About this exercise: Scan the records for the string "nuclear"; copy each line where it occurs.

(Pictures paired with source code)
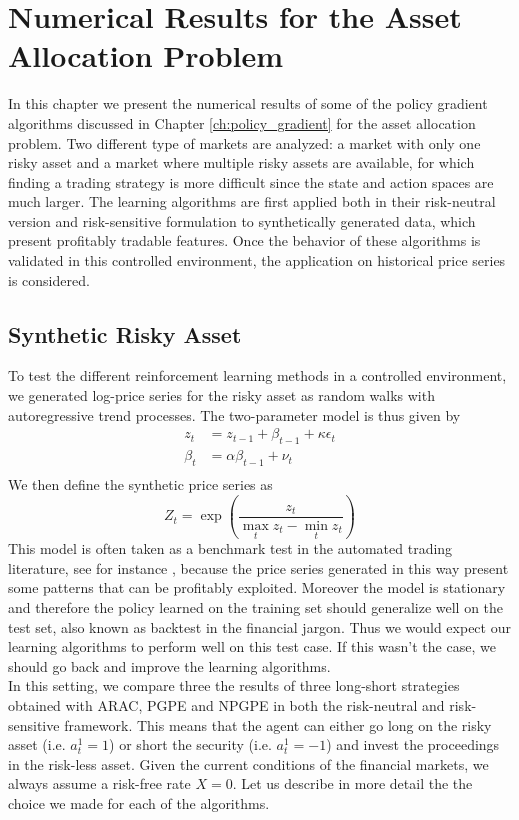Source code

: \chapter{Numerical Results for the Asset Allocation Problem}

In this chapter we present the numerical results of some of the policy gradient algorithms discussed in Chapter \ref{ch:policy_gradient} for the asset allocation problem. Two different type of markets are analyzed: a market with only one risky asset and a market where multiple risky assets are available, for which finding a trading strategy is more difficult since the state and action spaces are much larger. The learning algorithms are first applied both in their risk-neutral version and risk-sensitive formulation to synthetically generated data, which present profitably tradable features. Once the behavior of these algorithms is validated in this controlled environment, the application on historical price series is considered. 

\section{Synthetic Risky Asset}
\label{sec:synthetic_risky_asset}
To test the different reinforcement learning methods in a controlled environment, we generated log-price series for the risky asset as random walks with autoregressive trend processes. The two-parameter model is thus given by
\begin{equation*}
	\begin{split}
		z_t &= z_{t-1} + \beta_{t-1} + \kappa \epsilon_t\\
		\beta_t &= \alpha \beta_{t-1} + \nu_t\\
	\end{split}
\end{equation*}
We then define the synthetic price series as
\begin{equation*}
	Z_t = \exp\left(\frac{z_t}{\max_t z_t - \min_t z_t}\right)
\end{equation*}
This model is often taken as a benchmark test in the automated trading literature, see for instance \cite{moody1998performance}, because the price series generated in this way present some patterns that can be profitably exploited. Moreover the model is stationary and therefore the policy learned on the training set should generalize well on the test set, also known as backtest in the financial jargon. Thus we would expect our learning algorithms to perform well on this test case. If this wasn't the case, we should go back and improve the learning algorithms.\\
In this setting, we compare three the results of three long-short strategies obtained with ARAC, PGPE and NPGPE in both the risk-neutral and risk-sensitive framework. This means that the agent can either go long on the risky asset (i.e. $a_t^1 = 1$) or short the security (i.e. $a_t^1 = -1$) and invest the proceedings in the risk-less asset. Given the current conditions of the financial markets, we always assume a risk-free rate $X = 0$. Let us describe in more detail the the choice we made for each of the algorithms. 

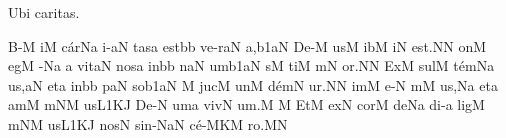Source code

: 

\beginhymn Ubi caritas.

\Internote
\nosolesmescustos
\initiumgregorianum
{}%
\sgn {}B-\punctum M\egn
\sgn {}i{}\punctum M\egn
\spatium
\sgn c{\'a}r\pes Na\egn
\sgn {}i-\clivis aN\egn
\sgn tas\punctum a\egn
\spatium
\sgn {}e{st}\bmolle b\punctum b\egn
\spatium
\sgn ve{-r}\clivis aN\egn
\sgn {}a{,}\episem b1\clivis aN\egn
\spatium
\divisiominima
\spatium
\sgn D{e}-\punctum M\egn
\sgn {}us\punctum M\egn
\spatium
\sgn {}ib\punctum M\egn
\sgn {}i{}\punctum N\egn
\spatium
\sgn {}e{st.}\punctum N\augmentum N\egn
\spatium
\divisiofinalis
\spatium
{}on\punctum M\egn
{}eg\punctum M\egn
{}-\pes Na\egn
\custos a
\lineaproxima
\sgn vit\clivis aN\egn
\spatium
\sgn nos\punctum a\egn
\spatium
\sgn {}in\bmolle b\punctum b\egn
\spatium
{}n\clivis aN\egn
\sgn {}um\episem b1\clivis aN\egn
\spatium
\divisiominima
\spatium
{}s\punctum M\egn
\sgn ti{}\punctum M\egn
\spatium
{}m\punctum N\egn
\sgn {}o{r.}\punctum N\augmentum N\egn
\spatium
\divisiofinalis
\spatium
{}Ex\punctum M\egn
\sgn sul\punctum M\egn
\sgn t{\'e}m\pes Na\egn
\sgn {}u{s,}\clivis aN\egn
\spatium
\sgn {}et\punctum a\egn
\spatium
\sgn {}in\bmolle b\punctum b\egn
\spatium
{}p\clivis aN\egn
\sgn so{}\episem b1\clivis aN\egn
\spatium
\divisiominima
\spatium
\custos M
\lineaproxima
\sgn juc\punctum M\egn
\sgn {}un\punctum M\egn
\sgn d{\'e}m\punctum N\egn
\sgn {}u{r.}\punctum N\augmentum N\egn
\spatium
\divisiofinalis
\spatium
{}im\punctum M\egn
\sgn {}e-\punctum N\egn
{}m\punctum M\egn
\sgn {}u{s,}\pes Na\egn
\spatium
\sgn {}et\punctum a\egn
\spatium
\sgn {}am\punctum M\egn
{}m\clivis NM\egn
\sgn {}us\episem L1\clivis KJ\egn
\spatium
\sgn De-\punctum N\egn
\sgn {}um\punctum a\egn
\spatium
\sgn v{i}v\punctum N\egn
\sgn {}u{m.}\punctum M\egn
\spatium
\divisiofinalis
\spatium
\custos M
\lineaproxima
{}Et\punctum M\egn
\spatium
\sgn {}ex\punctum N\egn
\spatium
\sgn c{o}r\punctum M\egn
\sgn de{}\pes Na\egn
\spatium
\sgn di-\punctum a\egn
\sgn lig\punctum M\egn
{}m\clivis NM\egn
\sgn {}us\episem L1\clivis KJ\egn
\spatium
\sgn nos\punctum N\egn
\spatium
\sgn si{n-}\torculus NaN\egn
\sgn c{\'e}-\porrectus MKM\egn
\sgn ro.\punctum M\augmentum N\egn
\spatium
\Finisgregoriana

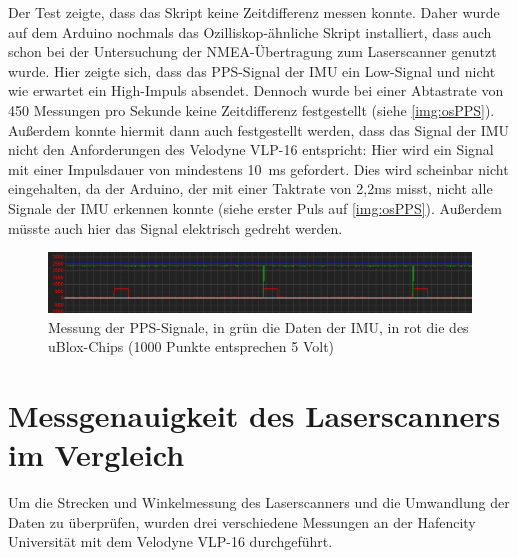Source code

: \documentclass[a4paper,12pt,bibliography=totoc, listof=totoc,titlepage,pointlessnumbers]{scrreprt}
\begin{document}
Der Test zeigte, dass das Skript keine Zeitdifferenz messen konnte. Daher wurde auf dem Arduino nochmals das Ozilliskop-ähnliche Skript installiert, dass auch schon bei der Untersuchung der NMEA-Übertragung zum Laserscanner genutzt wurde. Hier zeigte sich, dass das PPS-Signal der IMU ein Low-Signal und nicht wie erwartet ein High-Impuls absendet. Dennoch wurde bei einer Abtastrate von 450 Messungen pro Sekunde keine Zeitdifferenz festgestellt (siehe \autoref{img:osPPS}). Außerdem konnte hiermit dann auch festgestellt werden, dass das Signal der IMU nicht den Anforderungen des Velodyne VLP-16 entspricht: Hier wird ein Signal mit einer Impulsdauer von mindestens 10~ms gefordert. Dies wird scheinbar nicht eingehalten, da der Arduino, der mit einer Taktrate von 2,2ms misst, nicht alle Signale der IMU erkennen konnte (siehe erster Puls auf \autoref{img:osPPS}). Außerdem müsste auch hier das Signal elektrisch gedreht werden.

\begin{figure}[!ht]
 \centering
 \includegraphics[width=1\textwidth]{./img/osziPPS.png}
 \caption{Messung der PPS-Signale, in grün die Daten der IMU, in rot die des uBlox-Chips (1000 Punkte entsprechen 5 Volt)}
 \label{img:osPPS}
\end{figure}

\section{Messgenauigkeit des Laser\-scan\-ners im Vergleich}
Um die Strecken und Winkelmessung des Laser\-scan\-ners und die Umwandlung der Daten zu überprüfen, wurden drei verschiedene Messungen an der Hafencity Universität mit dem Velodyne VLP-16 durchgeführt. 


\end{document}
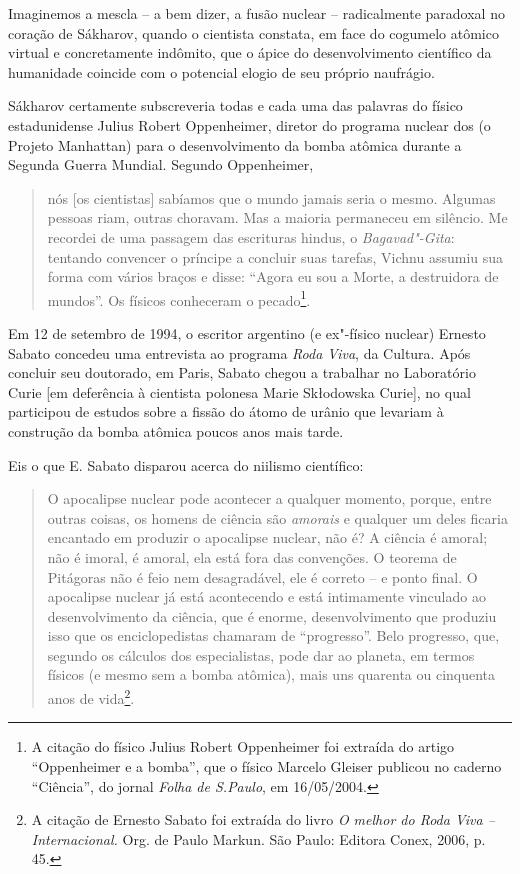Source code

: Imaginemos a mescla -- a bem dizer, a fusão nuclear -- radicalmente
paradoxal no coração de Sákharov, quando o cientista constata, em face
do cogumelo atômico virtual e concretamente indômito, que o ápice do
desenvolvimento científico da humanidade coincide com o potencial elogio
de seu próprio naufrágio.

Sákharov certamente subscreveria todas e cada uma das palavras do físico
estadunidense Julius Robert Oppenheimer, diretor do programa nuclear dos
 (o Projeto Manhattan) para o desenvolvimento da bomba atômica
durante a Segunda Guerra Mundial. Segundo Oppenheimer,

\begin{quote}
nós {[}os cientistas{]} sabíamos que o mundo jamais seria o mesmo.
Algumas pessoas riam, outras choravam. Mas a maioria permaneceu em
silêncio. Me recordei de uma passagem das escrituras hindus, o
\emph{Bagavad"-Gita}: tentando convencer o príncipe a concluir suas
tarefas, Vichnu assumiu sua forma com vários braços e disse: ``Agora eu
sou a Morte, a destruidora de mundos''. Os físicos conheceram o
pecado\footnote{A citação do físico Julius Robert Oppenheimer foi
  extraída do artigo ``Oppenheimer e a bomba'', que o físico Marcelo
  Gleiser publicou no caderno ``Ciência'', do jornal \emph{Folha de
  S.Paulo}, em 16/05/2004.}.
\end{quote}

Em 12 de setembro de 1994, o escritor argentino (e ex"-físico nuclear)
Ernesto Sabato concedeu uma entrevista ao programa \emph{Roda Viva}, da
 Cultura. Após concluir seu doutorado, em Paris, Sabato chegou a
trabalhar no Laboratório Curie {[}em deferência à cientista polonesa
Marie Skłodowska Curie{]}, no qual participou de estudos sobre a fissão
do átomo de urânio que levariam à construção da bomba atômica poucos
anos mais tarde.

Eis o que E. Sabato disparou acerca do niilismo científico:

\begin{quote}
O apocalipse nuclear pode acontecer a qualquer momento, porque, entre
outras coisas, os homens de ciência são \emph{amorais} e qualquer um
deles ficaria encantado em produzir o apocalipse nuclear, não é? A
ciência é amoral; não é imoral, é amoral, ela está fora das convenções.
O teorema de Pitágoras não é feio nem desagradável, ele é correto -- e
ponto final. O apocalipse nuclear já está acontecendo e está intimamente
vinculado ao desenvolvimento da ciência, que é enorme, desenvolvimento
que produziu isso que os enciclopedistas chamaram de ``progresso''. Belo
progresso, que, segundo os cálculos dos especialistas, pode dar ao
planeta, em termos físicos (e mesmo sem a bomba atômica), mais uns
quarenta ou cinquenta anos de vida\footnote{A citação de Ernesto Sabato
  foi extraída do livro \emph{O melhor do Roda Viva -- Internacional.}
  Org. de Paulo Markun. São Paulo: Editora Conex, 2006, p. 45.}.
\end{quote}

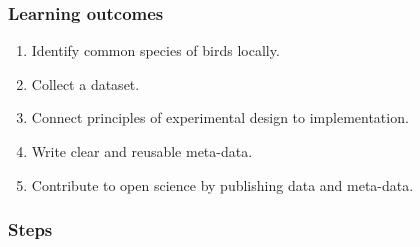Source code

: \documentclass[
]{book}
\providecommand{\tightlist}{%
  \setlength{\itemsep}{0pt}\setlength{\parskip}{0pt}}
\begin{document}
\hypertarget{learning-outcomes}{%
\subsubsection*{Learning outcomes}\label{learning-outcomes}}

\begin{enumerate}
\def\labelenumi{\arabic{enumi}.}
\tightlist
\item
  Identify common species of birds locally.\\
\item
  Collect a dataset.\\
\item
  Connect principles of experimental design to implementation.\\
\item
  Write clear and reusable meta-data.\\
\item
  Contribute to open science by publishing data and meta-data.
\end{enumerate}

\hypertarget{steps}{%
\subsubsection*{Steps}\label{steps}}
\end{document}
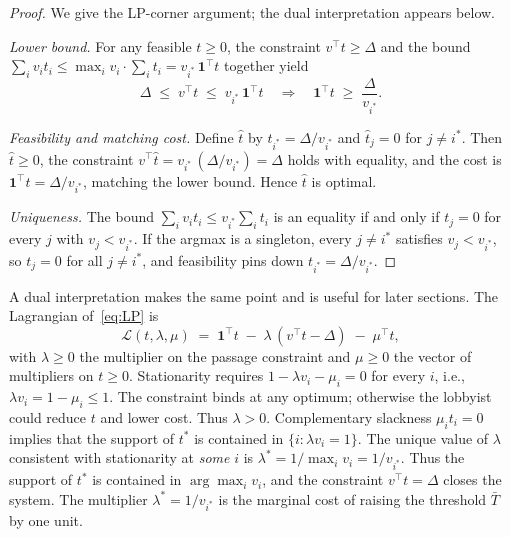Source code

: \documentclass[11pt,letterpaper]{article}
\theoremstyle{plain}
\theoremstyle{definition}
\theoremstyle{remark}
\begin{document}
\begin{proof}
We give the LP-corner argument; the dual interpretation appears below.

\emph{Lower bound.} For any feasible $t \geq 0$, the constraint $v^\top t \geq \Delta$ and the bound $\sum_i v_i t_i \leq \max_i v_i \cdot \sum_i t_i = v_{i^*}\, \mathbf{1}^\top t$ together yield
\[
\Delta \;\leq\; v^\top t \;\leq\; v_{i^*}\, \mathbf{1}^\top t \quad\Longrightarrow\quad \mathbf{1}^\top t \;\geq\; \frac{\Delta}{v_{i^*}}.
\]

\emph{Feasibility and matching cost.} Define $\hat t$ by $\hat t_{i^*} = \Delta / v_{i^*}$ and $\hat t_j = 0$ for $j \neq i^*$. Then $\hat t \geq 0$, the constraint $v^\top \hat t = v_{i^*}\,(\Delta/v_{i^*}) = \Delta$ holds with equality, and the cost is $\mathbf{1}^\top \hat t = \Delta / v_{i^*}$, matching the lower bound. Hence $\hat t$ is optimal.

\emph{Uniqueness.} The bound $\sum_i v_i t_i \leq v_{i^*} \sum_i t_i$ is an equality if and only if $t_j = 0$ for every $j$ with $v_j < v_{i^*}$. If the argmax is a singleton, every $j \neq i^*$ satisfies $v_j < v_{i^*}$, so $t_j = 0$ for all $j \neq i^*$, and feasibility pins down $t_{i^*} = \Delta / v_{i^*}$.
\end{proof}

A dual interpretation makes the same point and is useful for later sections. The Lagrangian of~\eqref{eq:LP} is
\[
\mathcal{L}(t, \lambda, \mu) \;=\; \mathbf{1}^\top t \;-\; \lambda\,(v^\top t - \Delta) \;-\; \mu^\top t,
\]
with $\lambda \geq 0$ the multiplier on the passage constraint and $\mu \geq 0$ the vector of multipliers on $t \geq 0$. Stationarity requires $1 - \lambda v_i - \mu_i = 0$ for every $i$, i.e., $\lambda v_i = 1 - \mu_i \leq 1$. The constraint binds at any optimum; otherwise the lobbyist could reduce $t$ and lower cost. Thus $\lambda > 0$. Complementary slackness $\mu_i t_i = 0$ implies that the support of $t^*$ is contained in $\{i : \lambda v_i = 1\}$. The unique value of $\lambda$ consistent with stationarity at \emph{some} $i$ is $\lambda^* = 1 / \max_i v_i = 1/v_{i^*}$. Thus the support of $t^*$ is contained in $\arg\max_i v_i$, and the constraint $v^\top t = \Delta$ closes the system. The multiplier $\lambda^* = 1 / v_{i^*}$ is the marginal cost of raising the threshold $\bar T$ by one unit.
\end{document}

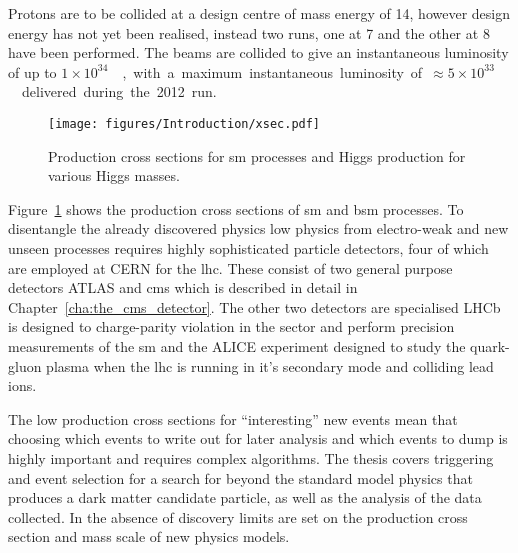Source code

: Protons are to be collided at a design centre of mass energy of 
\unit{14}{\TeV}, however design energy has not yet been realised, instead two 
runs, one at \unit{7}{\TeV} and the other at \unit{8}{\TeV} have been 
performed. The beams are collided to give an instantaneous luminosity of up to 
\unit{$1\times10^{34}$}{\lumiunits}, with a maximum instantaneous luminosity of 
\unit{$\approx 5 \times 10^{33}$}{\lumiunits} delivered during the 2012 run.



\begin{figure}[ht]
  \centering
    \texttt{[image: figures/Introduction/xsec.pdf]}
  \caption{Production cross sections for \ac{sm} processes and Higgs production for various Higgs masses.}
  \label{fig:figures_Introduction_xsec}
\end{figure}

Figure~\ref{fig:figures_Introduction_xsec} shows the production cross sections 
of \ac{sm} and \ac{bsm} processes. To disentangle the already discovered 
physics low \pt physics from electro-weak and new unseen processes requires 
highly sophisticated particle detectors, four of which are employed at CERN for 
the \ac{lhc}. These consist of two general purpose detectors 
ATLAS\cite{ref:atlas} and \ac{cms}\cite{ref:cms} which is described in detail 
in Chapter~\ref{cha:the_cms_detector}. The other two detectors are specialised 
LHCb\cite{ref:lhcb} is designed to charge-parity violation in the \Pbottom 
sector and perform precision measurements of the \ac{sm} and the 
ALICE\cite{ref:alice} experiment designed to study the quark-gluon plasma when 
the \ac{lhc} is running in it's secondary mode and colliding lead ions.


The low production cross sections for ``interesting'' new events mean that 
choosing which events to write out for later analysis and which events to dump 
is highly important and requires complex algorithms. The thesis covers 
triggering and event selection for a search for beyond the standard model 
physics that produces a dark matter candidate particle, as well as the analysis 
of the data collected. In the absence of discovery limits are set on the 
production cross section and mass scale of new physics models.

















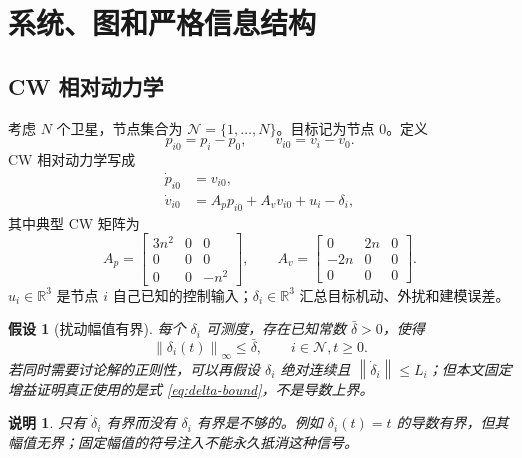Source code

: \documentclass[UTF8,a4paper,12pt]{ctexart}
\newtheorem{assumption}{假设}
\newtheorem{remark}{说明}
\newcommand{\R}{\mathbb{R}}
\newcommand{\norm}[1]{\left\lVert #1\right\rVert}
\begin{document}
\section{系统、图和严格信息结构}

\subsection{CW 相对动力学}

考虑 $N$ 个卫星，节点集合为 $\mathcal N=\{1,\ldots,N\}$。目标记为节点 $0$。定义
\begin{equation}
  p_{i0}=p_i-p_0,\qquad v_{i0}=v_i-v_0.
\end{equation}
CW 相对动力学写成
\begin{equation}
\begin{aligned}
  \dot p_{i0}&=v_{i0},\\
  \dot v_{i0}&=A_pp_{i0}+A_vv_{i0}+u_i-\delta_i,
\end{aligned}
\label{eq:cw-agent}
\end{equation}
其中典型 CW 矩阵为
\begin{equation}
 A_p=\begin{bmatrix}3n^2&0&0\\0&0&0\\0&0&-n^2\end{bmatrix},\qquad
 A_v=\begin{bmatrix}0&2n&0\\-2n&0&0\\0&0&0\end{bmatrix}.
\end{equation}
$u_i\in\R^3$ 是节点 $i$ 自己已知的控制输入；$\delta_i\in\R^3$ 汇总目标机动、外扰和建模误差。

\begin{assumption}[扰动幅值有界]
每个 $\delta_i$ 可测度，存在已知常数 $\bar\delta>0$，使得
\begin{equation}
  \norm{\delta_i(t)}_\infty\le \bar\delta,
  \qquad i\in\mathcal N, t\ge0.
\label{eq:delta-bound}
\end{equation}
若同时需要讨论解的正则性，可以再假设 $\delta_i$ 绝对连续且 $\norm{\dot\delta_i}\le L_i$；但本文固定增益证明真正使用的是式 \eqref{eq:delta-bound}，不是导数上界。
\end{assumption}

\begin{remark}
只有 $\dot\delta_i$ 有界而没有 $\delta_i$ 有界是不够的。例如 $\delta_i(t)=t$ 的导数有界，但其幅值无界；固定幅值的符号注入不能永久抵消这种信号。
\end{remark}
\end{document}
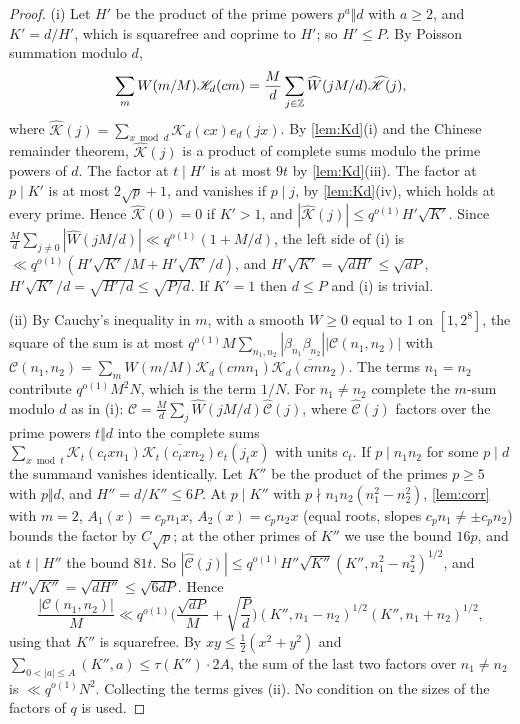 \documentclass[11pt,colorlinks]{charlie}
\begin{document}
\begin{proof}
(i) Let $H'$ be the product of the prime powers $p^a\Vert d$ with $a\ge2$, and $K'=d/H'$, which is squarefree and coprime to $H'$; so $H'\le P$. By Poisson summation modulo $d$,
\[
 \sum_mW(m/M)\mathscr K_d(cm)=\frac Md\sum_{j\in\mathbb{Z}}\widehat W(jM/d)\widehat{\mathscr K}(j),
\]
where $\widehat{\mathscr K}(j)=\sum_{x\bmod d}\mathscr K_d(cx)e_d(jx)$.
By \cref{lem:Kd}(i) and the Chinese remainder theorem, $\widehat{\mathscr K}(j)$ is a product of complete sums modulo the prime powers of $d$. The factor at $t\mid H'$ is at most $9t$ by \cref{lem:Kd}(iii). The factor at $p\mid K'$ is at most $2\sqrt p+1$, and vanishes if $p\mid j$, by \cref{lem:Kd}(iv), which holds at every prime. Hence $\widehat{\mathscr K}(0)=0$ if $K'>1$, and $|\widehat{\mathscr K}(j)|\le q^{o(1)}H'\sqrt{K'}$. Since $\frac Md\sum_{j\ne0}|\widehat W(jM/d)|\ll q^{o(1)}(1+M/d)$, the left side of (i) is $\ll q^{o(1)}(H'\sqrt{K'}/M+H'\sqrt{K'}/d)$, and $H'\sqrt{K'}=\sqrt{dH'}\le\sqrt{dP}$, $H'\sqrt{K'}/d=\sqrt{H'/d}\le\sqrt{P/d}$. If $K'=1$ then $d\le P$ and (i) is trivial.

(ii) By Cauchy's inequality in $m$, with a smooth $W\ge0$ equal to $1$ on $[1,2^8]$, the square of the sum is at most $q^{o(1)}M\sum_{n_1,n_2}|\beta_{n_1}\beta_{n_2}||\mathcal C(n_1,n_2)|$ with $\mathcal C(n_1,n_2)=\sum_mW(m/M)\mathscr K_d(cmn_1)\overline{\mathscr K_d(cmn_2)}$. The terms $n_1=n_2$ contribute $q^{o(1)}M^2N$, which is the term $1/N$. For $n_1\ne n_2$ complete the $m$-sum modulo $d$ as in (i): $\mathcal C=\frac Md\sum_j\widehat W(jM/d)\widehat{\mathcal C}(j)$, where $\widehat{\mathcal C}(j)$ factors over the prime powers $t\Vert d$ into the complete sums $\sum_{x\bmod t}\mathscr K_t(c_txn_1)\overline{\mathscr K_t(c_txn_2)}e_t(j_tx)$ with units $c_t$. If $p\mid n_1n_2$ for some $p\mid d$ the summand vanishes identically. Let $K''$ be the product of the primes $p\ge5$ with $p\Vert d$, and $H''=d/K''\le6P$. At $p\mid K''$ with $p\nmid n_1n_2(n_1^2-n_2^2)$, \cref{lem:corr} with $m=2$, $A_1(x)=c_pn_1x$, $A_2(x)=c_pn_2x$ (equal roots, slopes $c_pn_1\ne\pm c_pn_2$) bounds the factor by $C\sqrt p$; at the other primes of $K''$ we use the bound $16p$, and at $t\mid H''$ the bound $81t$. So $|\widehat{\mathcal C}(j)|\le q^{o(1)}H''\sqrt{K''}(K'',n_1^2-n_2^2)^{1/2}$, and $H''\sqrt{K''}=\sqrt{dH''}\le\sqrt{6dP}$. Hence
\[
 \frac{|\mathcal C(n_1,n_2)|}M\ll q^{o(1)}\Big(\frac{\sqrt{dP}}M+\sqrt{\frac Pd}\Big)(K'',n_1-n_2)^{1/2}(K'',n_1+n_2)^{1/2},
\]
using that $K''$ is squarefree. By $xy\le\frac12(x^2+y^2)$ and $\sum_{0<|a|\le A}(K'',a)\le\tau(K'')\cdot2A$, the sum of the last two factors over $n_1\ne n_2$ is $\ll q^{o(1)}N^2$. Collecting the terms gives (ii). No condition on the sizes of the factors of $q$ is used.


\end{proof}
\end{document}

The completed task:
: Imaginemos a mescla -- a bem dizer, a fusão nuclear -- radicalmente
estadunidense Julius Robert Oppenheimer, diretor do programa nuclear dos
Em 12 de setembro de 1994, o escritor argentino (e ex"-físico nuclear)
O apocalipse nuclear pode acontecer a qualquer momento, porque, entre
deles ficaria encantado em produzir o apocalipse nuclear, não é? A
ponto final. O apocalipse nuclear já está acontecendo e está intimamente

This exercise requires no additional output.